CREATE CONSTRAINT unresolved_symbol_key IF NOT EXISTS FOR (u:UnresolvedSymbol) REQUIRE (u.repo, u.target_identifier) IS UNIQUE;
// ─────────────────────────────────────────────
// Code Graph: Full-text indexes (Lucene-backed)
// ─────────────────────────────────────────────
CREATE FULLTEXT INDEX symbol_text IF NOT EXISTS FOR (s:Symbol) ON EACH [s.name, s.qualified_name];
CREATE FULLTEXT INDEX file_text IF NOT EXISTS FOR (f:File) ON EACH [f.path];
// ─────────────────────────────────────────────
// Code Graph: Performance indexes
// ─────────────────────────────────────────────
CREATE INDEX symbol_kind IF NOT EXISTS FOR (s:Symbol) ON (s.kind);
CREATE INDEX symbol_repo IF NOT EXISTS FOR (s:Symbol) ON (s.repo);
CREATE INDEX file_repo IF NOT EXISTS FOR (f:File) ON (f.repo);
// Exact composite index for Section 08 code reference resolution.
// Section 08 resolves backticked identifiers like `check_exhaustiveness`
// by exact-matching Symbol.name within a repo. The fulltext index is
// Lucene-backed (tokenized, stemmed) and not suitable for exact matching.

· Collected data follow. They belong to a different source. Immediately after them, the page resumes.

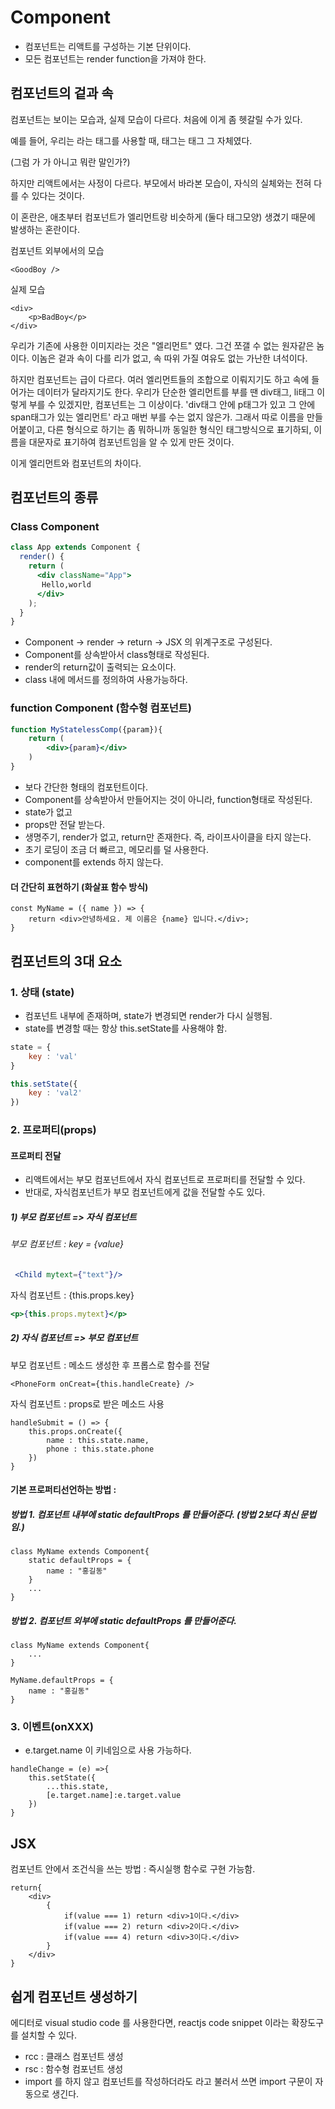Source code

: # Component

- 컴포넌트는 리액트를 구성하는 기본 단위이다. 
- 모든 컴포넌트는 render function을 가져야 한다. 



## 컴포넌트의 겉과 속

컴포넌트는 보이는 모습과, 실제 모습이 다르다.  처음에 이게 좀 헷갈릴 수가 있다. 

예를 들어, 우리는 <img/>라는 태그를 사용할 때, <img/>태그는 <img/>태그 그 자체였다.  

(그럼 <img/>가 <img/>가 아니고 뭐란 말인가?) 



하지만 리액트에서는 사정이 다르다. 부모에서 바라본 모습이, 자식의 실체와는 전혀 다를 수 있다는 것이다. 

이 혼란은, 애초부터 컴포넌트가 엘리먼트랑 비슷하게 (둘다 태그모양) 생겼기 때문에 발생하는 혼란이다. 



컴포넌트 외부에서의 모습

```react
<GoodBoy />
```



실제 모습

```react
<div>
    <p>BadBoy</p>
</div>
```



우리가 기존에 사용한 이미지라는 것은 "엘리먼트" 였다. 그건 쪼갤 수 없는 원자같은 놈이다.  이놈은 겉과 속이 다를 리가 없고, 속 따위 가질 여유도 없는 가난한 녀석이다. 

하지만 컴포넌트는 급이 다르다.  여러 엘리먼트들의 조합으로 이뤄지기도 하고 속에 들어가는 데이터가 달라지기도 한다. 우리가 단순한 엘리먼트를 부를 땐 div태그, li태그 이렇게 부를 수 있겠지만, 컴포넌트는 그 이상이다. 'div태그 안에 p태그가 있고 그 안에 span태그가 있는 엘리먼트' 라고 매번 부를 수는 없지 않은가. 그래서 따로 이름을 만들어붙이고, 다른 형식으로 하기는 좀 뭐하니까 동일한 형식인 태그방식으로 표기하되, 이름을 대문자로 표기하여 컴포넌트임을 알 수 있게 만든 것이다. 

이게 엘리먼트와 컴포넌트의 차이다. 









## 컴포넌트의 종류

### Class Component

```jsx
class App extends Component {
  render() {
    return (
      <div className="App">
       Hello,world
      </div>
    );
  }
}
```

- Component -> render -> return -> JSX 의 위계구조로 구성된다. 
- Component를 상속받아서 class형태로 작성된다. 
- render의 return값이 출력되는 요소이다. 
- class 내에 메서드를 정의하여 사용가능하다. 



### function Component (함수형 컴포넌트)

```jsx
function MyStatelessComp({param}){
    return (
        <div>{param}</div>
    )
}
```

- 보다 간단한 형태의 컴포턴트이다. 
- Component를 상속받아서 만들어지는 것이 아니라, function형태로 작성된다. 
- state가 없고 
- props만 전달 받는다. 
- 생명주기, render가 없고, return만 존재한다.  즉, 라이프사이클을 타지 않는다.  
- 초기 로딩이 조금 더 빠르고, 메모리를 덜 사용한다.
- component를 extends 하지 않는다. 



#### 더 간단히 표현하기 (화살표 함수 방식)

```react
const MyName = ({ name }) => {
    return <div>안녕하세요. 제 이름은 {name} 입니다.</div>;
}
```





## 컴포넌트의 3대 요소



### 1. 상태 (state)

- 컴포넌트 내부에 존재하며, state가 변경되면 render가 다시 실행됨.
- state를 변경할 때는 항상 this.setState를 사용해야 함.

```javascript
state = {
    key : 'val'
}

this.setState({
    key : 'val2'
})
```



### 2. 프로퍼티(props) 



#### 프로퍼티 전달

- 리액트에서는 부모 컴포넌트에서 자식 컴포넌트로 프로퍼티를 전달할 수 있다. 
- 반대로, 자식컴포넌트가 부모 컴포넌트에게 값을 전달할 수도 있다. 



##### 1) 부모 컴포넌트 =>  자식 컴포넌트

###### 부모 컴포넌트  :  key = {value}

```jsx
 <Child mytext={"text"}/>
```

자식 컴포넌트 : {this.props.key}

```jsx
<p>{this.props.mytext}</p>
```



##### 2) 자식 컴포넌트 => 부모 컴포넌트

부모 컴포넌트 : 메소드 생성한 후 프롭스로 함수를 전달

```react
<PhoneForm onCreat={this.handleCreate} />
```

자식 컴포넌트 : props로 받은 메소드 사용

``` react
handleSubmit = () => {
    this.props.onCreate({
        name : this.state.name,
        phone : this.state.phone
    })
}
```







#### 기본 프로퍼티선언하는 방법 : 

##### 방법 1. 컴포넌트 내부에 static defaultProps 를 만들어준다. (방법 2보다 최신 문법임.)

```react
class MyName extends Component{
	static defaultProps = {
    	name : "홍길동"
	}   
	...
}
```



##### 방법 2. 컴포넌트 외부에 static defaultProps 를 만들어준다.

```react
class MyName extends Component{
	...
}

MyName.defaultProps = {
    name : "홍길동"
}
```







### 3. 이벤트(onXXX)

- e.target.name 이 키네임으로 사용 가능하다. 

```react
handleChange = (e) =>{
    this.setState({
        ...this.state,
        [e.target.name]:e.target.value
    })
}
```





## JSX

컴포넌트 안에서 조건식을 쓰는 방법 : 즉시실행 함수로 구현 가능함.

```react
return{
    <div>
        {
            if(value === 1) return <div>1이다.</div>
            if(value === 2) return <div>2이다.</div>
            if(value === 4) return <div>3이다.</div>
        }
    </div>
}
```





## 쉽게 컴포넌트 생성하기

에디터로 visual studio code 를 사용한다면, reactjs code snippet 이라는 확장도구를 설치할  수 있다. 

- rcc : 클래스 컴포넌트 생성
- rsc : 함수형 컴포넌트 생성
- import 를 하지 않고 컴포넌트를 작성하더라도 <MyComponent/> 라고 불러서 쓰면 import 구문이 자동으로 생긴다.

CREATE INDEX symbol_repo_name IF NOT EXISTS FOR (s:Symbol) ON (s.repo, s.name);
Node types and properties:
(:File {repo, path, language, had_error, coverage_status, content_hash, last_imported_at})

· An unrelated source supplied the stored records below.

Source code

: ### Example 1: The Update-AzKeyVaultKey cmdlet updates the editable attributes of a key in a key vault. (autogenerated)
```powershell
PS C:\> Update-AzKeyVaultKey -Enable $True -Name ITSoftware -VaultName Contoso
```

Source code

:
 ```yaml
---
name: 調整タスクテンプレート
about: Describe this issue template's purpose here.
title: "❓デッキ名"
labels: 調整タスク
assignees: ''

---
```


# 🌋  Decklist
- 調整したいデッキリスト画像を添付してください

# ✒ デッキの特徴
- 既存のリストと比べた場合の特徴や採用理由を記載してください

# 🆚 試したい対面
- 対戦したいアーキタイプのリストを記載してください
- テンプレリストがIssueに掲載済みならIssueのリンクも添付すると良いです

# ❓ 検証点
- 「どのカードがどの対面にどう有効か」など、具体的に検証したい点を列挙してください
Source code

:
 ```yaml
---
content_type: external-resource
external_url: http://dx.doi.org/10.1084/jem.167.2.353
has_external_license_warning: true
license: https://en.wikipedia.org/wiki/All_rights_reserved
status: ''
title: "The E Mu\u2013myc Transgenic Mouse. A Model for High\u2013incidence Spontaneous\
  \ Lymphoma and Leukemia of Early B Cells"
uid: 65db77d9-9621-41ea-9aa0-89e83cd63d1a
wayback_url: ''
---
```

- repo: string — matches Repo.name
- path: string — relative path within repo (e.g., "compiler/rustc_parse/src/parser/expr.rs")
- language: string — language_id from extraction
- had_error: boolean — whether tree-sitter had parse errors
- coverage_status: string — "full" | "partial" | "error"

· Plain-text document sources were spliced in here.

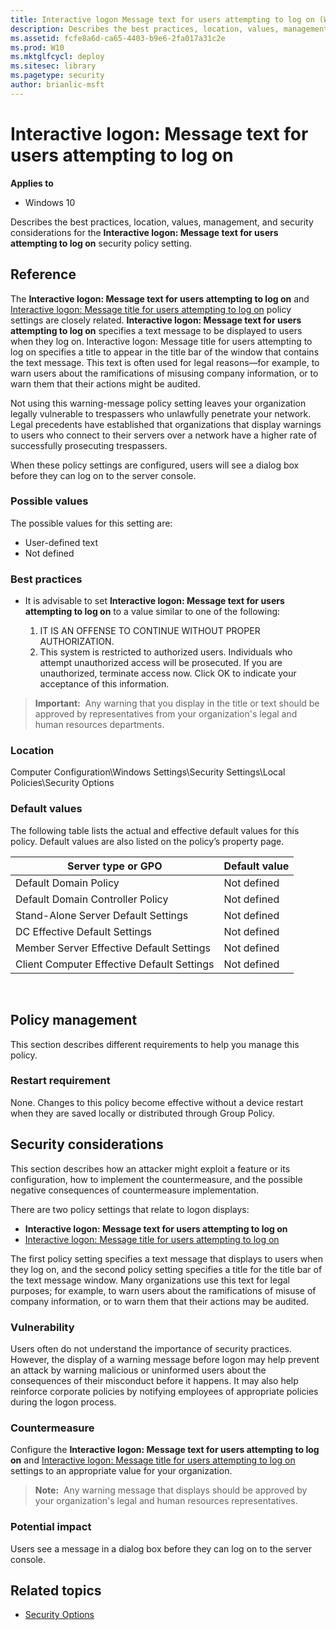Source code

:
 ```yaml
---
title: Interactive logon Message text for users attempting to log on (Windows 10)
description: Describes the best practices, location, values, management, and security considerations for the Interactive logon Message text for users attempting to log on security policy setting.
ms.assetid: fcfe8a6d-ca65-4403-b9e6-2fa017a31c2e
ms.prod: W10
ms.mktglfcycl: deploy
ms.sitesec: library
ms.pagetype: security
author: brianlic-msft
---
```


# Interactive logon: Message text for users attempting to log on

**Applies to**
-   Windows 10

Describes the best practices, location, values, management, and security considerations for the **Interactive logon: Message text for users attempting to log on** security policy setting.

## Reference

The **Interactive logon: Message text for users attempting to log on** and [Interactive logon: Message title for users attempting to log on](interactive-logon-message-title-for-users-attempting-to-log-on.md) policy settings are closely related. **Interactive logon: Message text for users attempting to log on** specifies a text message to be displayed to users when they log on. Interactive logon: Message title for users attempting to log on specifies a title to appear in the title bar of the window that contains the text message. This text is often used for legal reasons—for example, to warn 
users about the ramifications of misusing company information, or to warn them that their actions might be audited.

Not using this warning-message policy setting leaves your organization legally vulnerable to trespassers who unlawfully penetrate your network. Legal precedents have established that organizations that display warnings to users who connect to their servers over a network have a higher rate of successfully prosecuting trespassers.

When these policy settings are configured, users will see a dialog box before they can log on to the server console.

### Possible values

The possible values for this setting are:

-   User-defined text
-   Not defined

### Best practices

-   It is advisable to set **Interactive logon: Message text for users attempting to log on** to a value similar to one of the following:

    1.  IT IS AN OFFENSE TO CONTINUE WITHOUT PROPER AUTHORIZATION.
    2.  This system is restricted to authorized users. Individuals who attempt unauthorized access will be prosecuted. If you are unauthorized, terminate access now. Click OK to indicate your acceptance of this information.
>**Important:**  Any warning that you display in the title or text should be approved by representatives from your organization's legal and human resources departments.
 
### Location

Computer Configuration\\Windows Settings\\Security Settings\\Local Policies\\Security Options

### Default values

The following table lists the actual and effective default values for this policy. Default values are also listed on the policy’s property page.

| Server type or GPO | Default value |
| - | - |
| Default Domain Policy| Not defined| 
| Default Domain Controller Policy | Not defined| 
| Stand-Alone Server Default Settings | Not defined| 
| DC Effective Default Settings | Not defined| 
| Member Server Effective Default Settings | Not defined| 
| Client Computer Effective Default Settings | Not defined| 
 
## Policy management

This section describes different requirements to help you manage this policy.

### Restart requirement

None. Changes to this policy become effective without a device restart when they are saved locally or distributed through Group Policy.

## Security considerations

This section describes how an attacker might exploit a feature or its configuration, how to implement the countermeasure, and the possible negative consequences of countermeasure implementation.

There are two policy settings that relate to logon displays:

-   **Interactive logon: Message text for users attempting to log on**
-   [Interactive logon: Message title for users attempting to log on](interactive-logon-message-title-for-users-attempting-to-log-on.md)

The first policy setting specifies a text message that displays to users when they log on, and the second policy setting specifies a title for the title bar of the text message window. Many organizations use this text for legal purposes; for example, to warn users about the ramifications of misuse of company information, or to warn them that their actions may be audited.

### Vulnerability

Users often do not understand the importance of security practices. However, the display of a warning message before logon may help prevent an attack by warning malicious or uninformed users about the consequences of their misconduct before it happens. It may also help reinforce corporate policies by notifying employees of appropriate policies during the logon process.

### Countermeasure

Configure the **Interactive logon: Message text for users attempting to log on** and [Interactive logon: Message title for users attempting to log on](interactive-logon-message-title-for-users-attempting-to-log-on.md) settings to an appropriate value for your organization.

>**Note:**  Any warning message that displays should be approved by your organization's legal and human resources representatives.
 
### Potential impact

Users see a message in a dialog box before they can log on to the server console.

## Related topics

- [Security Options](security-options.md) 
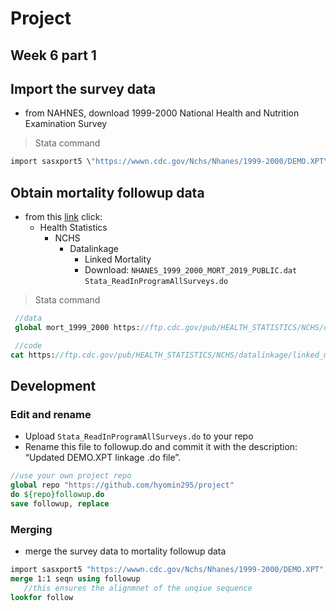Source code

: # Project
## Week 6 part 1 
   ## Import the survey data 
   - from NAHNES, download 1999-2000 National Health and Nutrition Examination Survey
> Stata command 
 ```stata
 import sasxport5 \"https://wwwn.cdc.gov/Nchs/Nhanes/1999-2000/DEMO.XPT\"
 ```
   ## Obtain mortality followup data
   - from this [link](https://ftp.cdc.gov/pub/) click:
      - Health Statistics
         - NCHS
            - Datalinkage
               - Linked Mortality
               - Download:
                 `NHANES_1999_2000_MORT_2019_PUBLIC.dat`
                 `Stata_ReadInProgramAllSurveys.do`
> Stata command
```stata
 //data
 global mort_1999_2000 https://ftp.cdc.gov/pub/HEALTH_STATISTICS/NCHS/datalinkage/linked_mortality/NHANES_1999_2000_MORT_2019_PUBLIC.dat

 //code
cat https://ftp.cdc.gov/pub/HEALTH_STATISTICS/NCHS/datalinkage/linked_mortality/Stata_ReadInProgramAllSurveys.do
```

   ## Development 
   ### Edit and rename 
   - Upload `Stata_ReadInProgramAllSurveys.do` to your repo
   - Rename this file to followup.do and commit it with the description: “Updated DEMO.XPT linkage .do file”.
   ```stata
   //use your own project repo 
   global repo "https://github.com/hyomin295/project"
   do ${repo}followup.do
   save followup, replace
   ```

   ### Merging 
   - merge the survey data to mortality followup data 
   ```stata
   import sasxport5 "https://wwwn.cdc.gov/Nchs/Nhanes/1999-2000/DEMO.XPT", clear
   merge 1:1 seqn using followup
      //this ensures the alignmnet of the unqiue sequence
   lookfor follow
   ```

- content_hash: string — SHA-256 of entire file content (from ParseResult); enables Section 09 fast skip
- last_imported_at: datetime — when this file was last imported
(:Symbol {repo, name, qualified_name, kind, language, language_kind,
file, line, end_line, visibility, signature_hash, content_hash,
had_error, coverage_status})
- repo: string — matches Repo.name
- name: string — unqualified symbol name
- qualified_name: string — fully qualified name from Section 06
- kind: string — normalized kind (function, method, type, trait_like, etc.)
- language: string — language_id
- language_kind: string — tree-sitter node type (function_item, etc.)
- file: string — relative path to containing file
- line: int — 1-based start line
- end_line: int — 1-based end line
- visibility: string — "pub" or ""
- signature_hash: string — 16-char hex body-independent hash from Section 06
- content_hash: string — SHA-256 of node's byte range (body-inclusive); enables Section 09 per-symbol incremental diffing
- had_error: boolean — parse error flag from source file
- coverage_status: string — parse coverage status
(:UnresolvedSymbol {repo, target_identifier})
- repo: string — matches Repo.name
- target_identifier: string — raw unresolved name from relationship records
Relationship types:
(File)-[:IN_REPO]->(Repo) — links code graph to existing issue graph
(Symbol)-[:IN_REPO]->(Repo) — links code graph to existing issue graph
(File)-[:DECLARES]->(Symbol) — file declares symbol
(Symbol)-[:CALLS]->(Symbol|UnresolvedSymbol)
(Symbol)-[:IMPORTS]->(Symbol|UnresolvedSymbol)
(Symbol)-[:IMPLEMENTS]->(Symbol|UnresolvedSymbol)
Checklist:
- Add code graph constraints to
schema.cypher(File, Symbol, UnresolvedSymbol) - Add fulltext indexes (symbol_text, file_text)
- Add performance indexes (symbol_kind, symbol_repo, file_repo, symbol_repo_name)
- Add
neo4j>=5.0to~/projects/lang_intelligence/requirements.txt - Apply updated schema to running Neo4j (22 statements, all OK)
- Verify constraints don’t conflict with existing issue graph schema (8 constraints, 24 indexes, no collisions)
- Verify existing
(:Repo)nodes are present (10 repos)
Subsection 07.1 close-out
/improve-tooling retrospective: Any schema issues? Index creation time on existing data? Constraint name conflicts?
07.2 Import Script
File: ~/projects/lang_intelligence/neo4j/import_code_graph.py
Contract:
Usage: python3 neo4j/import_code_graph.py <repo_name> <symbols.jsonl>
Reads JSONL from extract_symbols.py (Section 06 output)
Loads into Neo4j with batch transactions
Links to existing (:Repo) nodes from the issue graph
Architecture decisions:
07.2.1 Current-State Import Strategy (Declarative File-Scoped Diff)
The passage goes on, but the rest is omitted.